» What the task requires
Return every line below in which "most" appears.

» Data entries
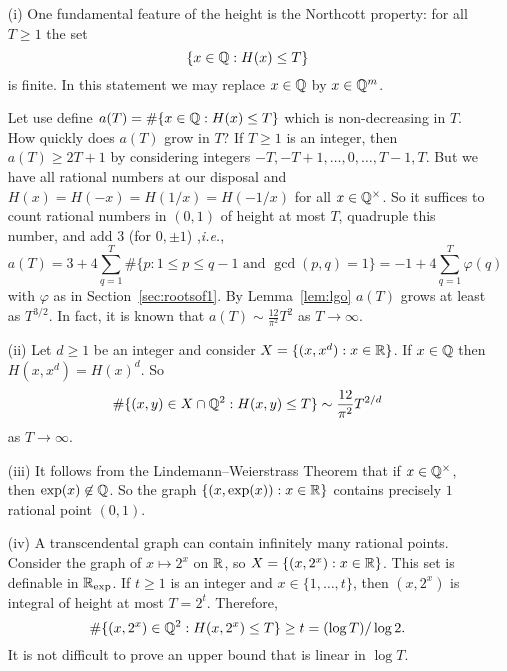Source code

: \begin{example}\label{ex:heightcount1}\leavevmode
  \begin{enumerate}
  \item [(i)]
  One fundamental feature of the height is the Northcott property: for
  all $T\ge 1$ the set
  \begin{equation*}
    \{ x\in {\mathbb{Q}} : H(x)\le T\}
  \end{equation*}
  is finite. In this statement we may replace $x\in{\mathbb{Q}}$ by $x\in
  {\mathbb{Q}}^m$.

  Let use define $a(T) = \#\{x\in{\mathbb{Q}} : H(x)\le T\}$ which is
  non-decreasing in $T$. How quickly does $a(T)$ grow in $T$?
  If $T\ge 1$ is an integer, then $a(T) \ge 2T+1$ by considering
  integers
  $-T,-T+1,\ldots,0,\ldots,T-1,T$. But we have all rational numbers at
  our disposal and $H(x)=H(-x)=H(1/x)=H(-1/x)$ for all
  $x\in{\mathbb{Q}}^\times$. So it suffices to count rational numbers in
  $(0,1)$ of height at most $T$, quadruple this number, and add 3
  (for $0,\pm 1$)
  ,\textit{i.e.}, 
  \begin{equation*}
    a(T) = 3 + 4 \sum_{q=1}^T \# \{ p : 1\le p \le q-1 \text{ and
    }\gcd(p,q)=1\} = -1+4\sum_{q=1}^T \varphi(q)
  \end{equation*}
  with $\varphi$ as in Section~\ref{sec:rootsof1}. By Lemma~\ref{lem:lgo}
  $a(T)$ grows at least as $T^{3/2}$. In fact, it is known that
  $a(T)\sim \frac{12}{\pi^2} T^2$ as $T\rightarrow\infty$.


\item[(ii)] Let $d\ge 1$ be an integer and consider
  $X = \{(x,x^d) : x\in {\mathbb{R}}\}$. If $x\in{\mathbb{Q}}$ then $H(x,x^d) = H(x)^d$.
  So
  \begin{equation*}
    \#\{ (x,y) \in X\cap {\mathbb{Q}}^2 : H(x,y)\le T\} \sim
    \frac{12}{\pi^2}T^{2/d} 
  \end{equation*}
  as $T\rightarrow\infty$. 
  
  \item[(iii)] It follows from the Lindemann--Weierstrass Theorem that
    if $x\in{\mathbb{Q}}^\times$, then $\exp(x) \not\in{\mathbb{Q}}$. So the graph
    $\{(x,\exp(x)) : x\in{\mathbb{R}}\}$ contains precisely $1$ rational point
    $(0,1)$.

  \item[(iv)] A transcendental graph can contain infinitely many
    rational points. Consider the graph of $x\mapsto 2^x$ on ${\mathbb{R}}$, so 
    $X=\{(x,2^x) : x \in{\mathbb{R}}\}$. This set is definable in ${{\mathbb{R}}_{\mathrm{exp}}}$.
    If $t\ge 1$ is an integer and $x\in \{1,\ldots,t\}$, then
    $(x,2^x)$ is integral of height at most $T=2^t$. Therefore,
    \begin{equation*}
      \# \{(x,2^x)\in{\mathbb{Q}}^2 : H(x,2^x)\le T\} \ge t= (\log T)/\log 2.
    \end{equation*}
    It is not difficult to prove an upper bound that is linear in
    $\log T$. 
\end{enumerate}
\end{example}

» Solution to the exercise
  $(0,1)$ of height at most $T$, quadruple this number, and add 3
    $(x,2^x)$ is integral of height at most $T=2^t$. Therefore,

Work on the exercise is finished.